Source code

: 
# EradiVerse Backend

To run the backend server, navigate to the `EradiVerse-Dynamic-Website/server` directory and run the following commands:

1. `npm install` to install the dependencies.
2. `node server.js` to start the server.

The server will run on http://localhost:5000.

********************

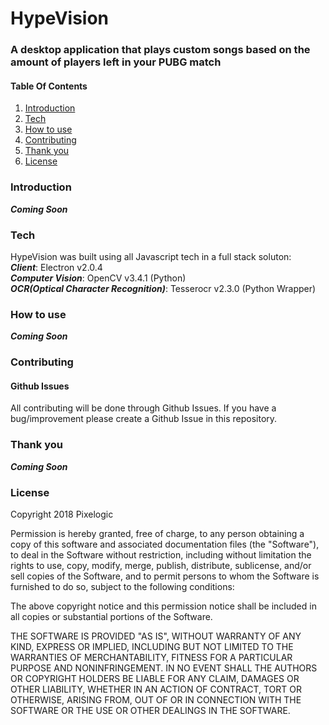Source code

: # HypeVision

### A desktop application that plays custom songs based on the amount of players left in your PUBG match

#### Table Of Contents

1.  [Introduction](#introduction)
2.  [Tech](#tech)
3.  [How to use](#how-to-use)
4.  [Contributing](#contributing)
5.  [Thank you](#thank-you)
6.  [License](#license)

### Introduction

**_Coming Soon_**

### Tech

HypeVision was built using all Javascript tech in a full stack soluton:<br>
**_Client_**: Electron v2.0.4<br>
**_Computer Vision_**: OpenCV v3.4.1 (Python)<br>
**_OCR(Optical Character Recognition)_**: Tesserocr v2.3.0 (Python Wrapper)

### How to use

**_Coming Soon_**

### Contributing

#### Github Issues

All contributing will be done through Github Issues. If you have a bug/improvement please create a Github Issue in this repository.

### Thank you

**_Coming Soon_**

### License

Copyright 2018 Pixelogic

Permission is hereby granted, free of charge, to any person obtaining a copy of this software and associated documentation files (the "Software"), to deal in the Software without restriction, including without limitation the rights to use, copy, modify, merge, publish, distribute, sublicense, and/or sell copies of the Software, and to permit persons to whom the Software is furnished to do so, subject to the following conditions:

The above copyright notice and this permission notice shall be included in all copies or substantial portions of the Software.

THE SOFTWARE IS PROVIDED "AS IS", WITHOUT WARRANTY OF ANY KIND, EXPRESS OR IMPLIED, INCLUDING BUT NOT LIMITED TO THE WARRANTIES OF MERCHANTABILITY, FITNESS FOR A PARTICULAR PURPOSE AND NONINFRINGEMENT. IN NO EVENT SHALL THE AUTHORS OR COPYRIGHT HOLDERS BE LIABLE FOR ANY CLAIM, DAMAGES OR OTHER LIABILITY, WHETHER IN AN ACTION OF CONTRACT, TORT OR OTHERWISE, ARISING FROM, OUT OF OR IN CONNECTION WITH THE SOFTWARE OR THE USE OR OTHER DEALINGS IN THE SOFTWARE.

********************

* **EXERCISE DESCRIPTION**
Reproduce, character for character, only the lines of the preceding data that start at the line with "Copyright 2018 Pixelogic" and end at the line with "THE SOFTWARE IS PROVIDED", both included.

* **OUTPUT**
Copyright 2018 Pixelogic

Permission is hereby granted, free of charge, to any person obtaining a copy of this software and associated documentation files (the "Software"), to deal in the Software without restriction, including without limitation the rights to use, copy, modify, merge, publish, distribute, sublicense, and/or sell copies of the Software, and to permit persons to whom the Software is furnished to do so, subject to the following conditions:

The above copyright notice and this permission notice shall be included in all copies or substantial portions of the Software.

THE SOFTWARE IS PROVIDED "AS IS", WITHOUT WARRANTY OF ANY KIND, EXPRESS OR IMPLIED, INCLUDING BUT NOT LIMITED TO THE WARRANTIES OF MERCHANTABILITY, FITNESS FOR A PARTICULAR PURPOSE AND NONINFRINGEMENT. IN NO EVENT SHALL THE AUTHORS OR COPYRIGHT HOLDERS BE LIABLE FOR ANY CLAIM, DAMAGES OR OTHER LIABILITY, WHETHER IN AN ACTION OF CONTRACT, TORT OR OTHERWISE, ARISING FROM, OUT OF OR IN CONNECTION WITH THE SOFTWARE OR THE USE OR OTHER DEALINGS IN THE SOFTWARE.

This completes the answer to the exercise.